第41話
「ぐわっ!」
突然感じた胸の痛みに、意識せずとも目が覚める。
(な、なんだったんだ!? 今の鋭い痛みは)
跳ね起きた富小路は、痛みを感じた自身の胸あたりに手をあてる。
先ほどのような痛みは感じないものの、何かべっとりと湿っている感触が手から伝わってきた。
何だろうと思い、胸に当てていた手を目の前に戻した富小路は、信じられない光景に目を丸くする。
「な、なんだ、これは!?」
真っ赤に染まった自分の手に、富小路の全身がビクッと震える。
富小路の手を真っ赤に染め上げていたのは、血液だった。
思わず首を前に倒し自身の胸元を確認すると、黒いジャケットの下の白いYシャツに赤黒い大きなしみが出来ていた。
見たこともないようなおどろおどろしい光景に、秀才と言われてきた富小路の脳の動きが一瞬停止するも、血塗られた手の感触への気味悪さに、再び富小路の脳が働き出す。
(これは夢か? いや、あの時の痛みは夢で感じるようなレベルのものではない。

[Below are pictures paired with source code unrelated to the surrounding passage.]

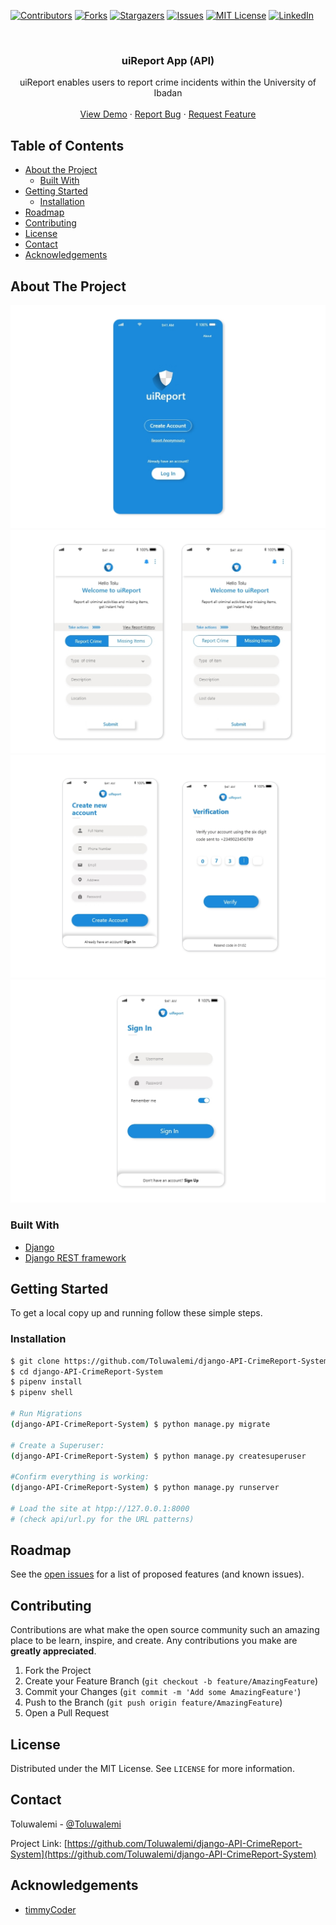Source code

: [![Contributors][contributors-shield]][contributors-url]
[![Forks][forks-shield]][forks-url]
[![Stargazers][stars-shield]][stars-url]
[![Issues][issues-shield]][issues-url]
[![MIT License][license-shield]][license-url]
[![LinkedIn][linkedin-shield]][linkedin-url]



<!-- PROJECT LOGO -->
<br />
<p align="center">
  <h3 align="center">uiReport App (API)</h3>

  <p align="center">
    uiReport enables users to report crime incidents within the University of Ibadan
    <br />
    <br />
    <a href="https://github.com/timmyCoder/UiReport">View Demo</a>
    ·
    <a href="https://github.com/Toluwalemi/django-API-CrimeReport-System/issues">Report Bug</a>
    ·
    <a href="https://github.com/Toluwalemi/django-API-CrimeReport-System/issues">Request Feature</a>
  </p>
</p>



<!-- TABLE OF CONTENTS -->
## Table of Contents

* [About the Project](#about-the-project)
  * [Built With](#built-with)
* [Getting Started](#getting-started)  
  * [Installation](#installation)
* [Roadmap](#roadmap)
* [Contributing](#contributing)
* [License](#license)
* [Contact](#contact)
* [Acknowledgements](#acknowledgements)



<!-- ABOUT THE PROJECT -->
## About The Project

[![Product Name Screen Shot][product-screenshot]]()
[![Product Name Screen Shot][product-screenshot1]]()
[![Product Name Screen Shot][product-screenshot2]]()
[![Product Name Screen Shot][product-screenshot3]]()


### Built With

* [Django](https://www.djangoproject.com/)
* [Django REST framework](https://www.django-rest-framework.org/)



<!-- GETTING STARTED -->
## Getting Started

To get a local copy up and running follow these simple steps.

### Installation
 
```sh
$ git clone https://github.com/Toluwalemi/django-API-CrimeReport-System.git
$ cd django-API-CrimeReport-System
$ pipenv install
$ pipenv shell

# Run Migrations
(django-API-CrimeReport-System) $ python manage.py migrate

# Create a Superuser:
(django-API-CrimeReport-System) $ python manage.py createsuperuser

#Confirm everything is working:
(django-API-CrimeReport-System) $ python manage.py runserver

# Load the site at htpp://127.0.0.1:8000
# (check api/url.py for the URL patterns)
```


<!-- ROADMAP -->
## Roadmap

See the [open issues](https://github.com/Toluwalemi/django-API-CrimeReport-System/issues) for a list of proposed features (and known issues).



<!-- CONTRIBUTING -->
## Contributing

Contributions are what make the open source community such an amazing place to be learn, inspire, and create. Any contributions you make are **greatly appreciated**.

1. Fork the Project
2. Create your Feature Branch (`git checkout -b feature/AmazingFeature`)
3. Commit your Changes (`git commit -m 'Add some AmazingFeature'`)
4. Push to the Branch (`git push origin feature/AmazingFeature`)
5. Open a Pull Request



<!-- LICENSE -->
## License

Distributed under the MIT License. See `LICENSE` for more information.



<!-- CONTACT -->
## Contact

Toluwalemi - [@Toluwalemi](https://twitter.com/toluwalemi)

Project Link: [https://github.com/Toluwalemi/django-API-CrimeReport-System](https://github.com/Toluwalemi/django-API-CrimeReport-System)



<!-- ACKNOWLEDGEMENTS -->
## Acknowledgements

* [timmyCoder](https://github.com/timmyCoder)





<!-- MARKDOWN LINKS & IMAGES -->
<!-- https://www.markdownguide.org/basic-syntax/#reference-style-links -->
[contributors-shield]: https://img.shields.io/github/contributors/othneildrew/Best-README-Template.svg?style=flat-square
[contributors-url]: https://github.com/Toluwalemi/django-API-CrimeReport-System/graphs/contributors
[forks-shield]: https://img.shields.io/github/forks/othneildrew/Best-README-Template.svg?style=flat-square
[forks-url]: https://github.com/Toluwalemi/django-API-CrimeReport-System/network/members
[stars-shield]: https://img.shields.io/github/stars/othneildrew/Best-README-Template.svg?style=flat-square
[stars-url]: https://github.com/Toluwalemi/django-API-CrimeReport-System/stargazers
[issues-shield]: https://img.shields.io/github/issues/othneildrew/Best-README-Template.svg?style=flat-square
[issues-url]: https://github.com/Toluwalemi/django-API-CrimeReport-System/issues
[license-shield]: https://img.shields.io/github/license/othneildrew/Best-README-Template.svg?style=flat-square
[license-url]: https://github.com/othneildrew/Best-README-Template/blob/master/LICENSE.txt
[linkedin-shield]: https://img.shields.io/badge/-LinkedIn-black.svg?style=flat-square&logo=linkedin&colorB=555
[linkedin-url]: https://linkedin.com/in/toluwalemi
[product-screenshot]: static/reportlanding.jpg
[product-screenshot1]: static/reportdashboard.jpg
[product-screenshot2]: static/reportsignup.jpg
[product-screenshot3]: static/reportsignin.jpg
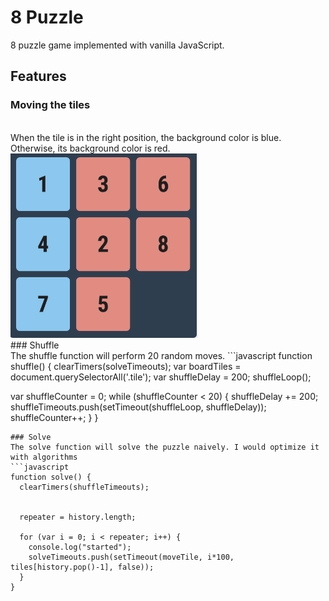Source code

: # 8 Puzzle

8 puzzle game implemented with vanilla JavaScript.

## Features

### Moving the tiles
<br>
When the tile is in the right position, the background color is blue. Otherwise, its background color is red.

<img src="images/color.png" width=300>
<br>
### Shuffle
<br>
 The shuffle function will perform 20 random moves.
 ```javascript
 function shuffle() {
   clearTimers(solveTimeouts);
   var boardTiles = document.querySelectorAll('.tile');
   var shuffleDelay = 200;
   shuffleLoop();

   var shuffleCounter = 0;
   while (shuffleCounter < 20) {
     shuffleDelay += 200;
     shuffleTimeouts.push(setTimeout(shuffleLoop, shuffleDelay));
     shuffleCounter++;
   }
 }
 ```
 ### Solve
 The solve function will solve the puzzle naively. I would optimize it with algorithms
 ```javascript
 function solve() {
   clearTimers(shuffleTimeouts);


   repeater = history.length;

   for (var i = 0; i < repeater; i++) {
     console.log("started");
     solveTimeouts.push(setTimeout(moveTile, i*100, tiles[history.pop()-1], false));
   }
 }
 ```
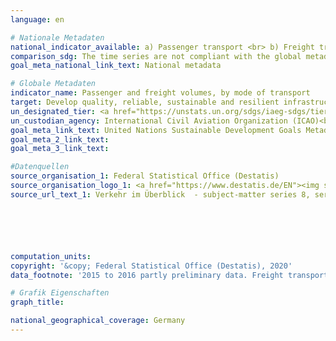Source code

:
 ```yaml
---
language: en

# Nationale Metadaten
national_indicator_available: a) Passenger transport <br> b) Freight transport
comparison_sdg: The time series are not compliant with the global metadata, but provide additional information.
goal_meta_national_link_text: National metadata

# Globale Metadaten
indicator_name: Passenger and freight volumes, by mode of transport
target: Develop quality, reliable, sustainable and resilient infrastructure, including regional and trans-border infrastructure, to support economic development and human well-being, with a focus on affordable and equitable access for all
un_designated_tier: <a href="https://unstats.un.org/sdgs/iaeg-sdgs/tier-classification/" title="Click here for more information on the UN tier classification.">Tier I</a>
un_custodian_agency: International Civil Aviation Organization (ICAO)<br>International Transport Forum (ITF)
goal_meta_link_text: United Nations Sustainable Development Goals Metadata
goal_meta_2_link_text: 
goal_meta_3_link_text: 

#Datenquellen
source_organisation_1: Federal Statistical Office (Destatis)
source_organisation_logo_1: <a href="https://www.destatis.de/EN"><img src="https://g205sdgs.github.io/sdg-indicators/public/OrgImgEn/destatis.png" alt="Logo destatis" style="height:60px; width:148px" /></a>
source_url_text_1: Verkehr im Überblick  - subject-matter series 8, series 1.2 2016 (only available in German)






computation_units: 
copyright: '&copy; Federal Statistical Office (Destatis), 2020'
data_footnote: '2015 to 2016 partly preliminary data. Freight transport - transport via pipeline: crude oil, 2018 estimated Data'

# Grafik Eigenschaften
graph_title: 

national_geographical_coverage: Germany
---
```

じゃあ、どうして痛みを感じないのに服に多量の血の跡が付いているんだ?)
何かが背中をつーっと伝っていくような気持ち悪さと、身に起きていることの原因が分からないことへの不安や焦燥感から、富小路は座っていた腰を無理矢理立たせる。
額から伝っていた冷や汗を腕で拭った後、何気なく周囲を見回した富小路は、さっきまでと景色ががらりと変わっていることに気付く。
「な!? ここは一体どこだ?」
外から漏れてくる少ない光が、周りを淡く照らしていた。富小路はかろうじて見える周囲に目をこらす。
割れた窓ガラスに倒れた机。壁面の塗装は荒く剥がれており、地面は広く埃をかぶっていた。人の気配は何も感じられず、時折聞こえてくるのは車が走って行く音だけだ。どこかの廃工場だろうか。
富小路がゆっくりと周囲を見回していると、カツ、カツというヒールが地面を穿つような足音が近づいてきた。
「……やはり二度、殺す必要があるみたいですね」
その人物は富小路の前で足を止めると、腕を軽く組み、どこか興味深い声を漏らす。
聞き覚えのある声に目を向けた富小路は、静かに息を呑んだ。
「……永守、くん……?」
驚愕の色を含んだ富小路の視線に、永守は口元に薄い笑みを浮かべる。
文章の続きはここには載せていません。